A sleep expert has urged people to get up at the same time every morning, no matter how bad their sleep was the previous night.
She has also warned against lie-ins and using the snooze button, saying such habits are not good for you.
The recent lockdown brought up fresh concerns about people's sleeping habits, when many finding their usual routine disrupted.
A recent survey by Mental Health First Aid found that working from home had a huge impact on many people's sleep and fatigue levels.
Deirdre McSwiney, sleep technician and cognitive behaviour therapist for Insomnia, spoke to The Hard Shoulder to offer some observations and advice.
She explained: "Our body does crave regularity and routine to a certain degree.
"So many people did admit to feeling more fatigued and tireder... poor sleep and increased fatigue emerged as one of those concerning findings."
She noted this comes despite the likes of the daily commute and earlier starts being 'lifted out of the equation'.
However, she noted that any change in life is potentially classified as stressful - and that many found themselves working more, or that the working day had 'spread itself out much more' due to other responsibilities at home.
'Make sure the phone is out of reach'
So, what advice does Deirdre have for people who are having trouble sleeping?
She observed: "Mattresses and pillows are a personal choice issue... I'm much more interested in what I call the sleep hygiene element, which is that the bedroom should be completely cleared of all the accessories of living - in other words, the screens.
"The mobile phone may be needed to set an alarm... but make sure it's out of reach and there's no clock-watching or time-checking if one is awake during the night.
"For people who have a little bit of sleep difficulties... I actually ask them to have at least an hour to an hour and a half being screen free in the evenings, with the exception of TV in the living room."

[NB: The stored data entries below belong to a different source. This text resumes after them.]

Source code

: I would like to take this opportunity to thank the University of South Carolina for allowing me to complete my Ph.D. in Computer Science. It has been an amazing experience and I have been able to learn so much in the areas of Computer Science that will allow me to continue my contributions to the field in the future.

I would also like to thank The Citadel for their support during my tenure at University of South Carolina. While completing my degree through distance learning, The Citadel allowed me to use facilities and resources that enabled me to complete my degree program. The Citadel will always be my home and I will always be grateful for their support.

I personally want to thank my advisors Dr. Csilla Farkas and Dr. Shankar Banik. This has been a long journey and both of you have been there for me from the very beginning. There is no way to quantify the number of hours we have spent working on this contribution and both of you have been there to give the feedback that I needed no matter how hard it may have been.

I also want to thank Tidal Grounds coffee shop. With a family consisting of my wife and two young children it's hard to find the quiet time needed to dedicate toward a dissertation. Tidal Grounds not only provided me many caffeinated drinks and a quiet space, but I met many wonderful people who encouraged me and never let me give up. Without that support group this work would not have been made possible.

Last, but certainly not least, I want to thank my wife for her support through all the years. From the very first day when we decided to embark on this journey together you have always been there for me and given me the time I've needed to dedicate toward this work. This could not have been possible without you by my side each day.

She also stressed the importance of pulling back the curtains and getting up at the same time seven days a week.
She explained: "No matter how bad your sleep was on a particular night, you must still get up at the same time every morning.
"This business of lying in or having the luxury of pushing that snooze button - which I think was the worst invention ever - is not good for you.
"Facing into morning light is what gives that deep trigger into the brain that your sleep-wake cycle is pivoting correctly."
'Tired but wired'
Deirdre advises against naps during the day, saying that is simply eating into people's nighttime sleep.
She also said it's important to exercise well before bedtime, preferably in daytime when possible.
She also noted: "I'd like to stress the difference between feeling tired, worn-out, fatigued... the new term they use in sleep medicine is 'tired but wired', where people are going to bed absolutely buzzing almost but they can't settle into sleep.
"There's a big difference between feeling tired and overwhelmed with fatigue, and feeling sleepy. One should only take oneself off to bed when you're in a truly sleepy state."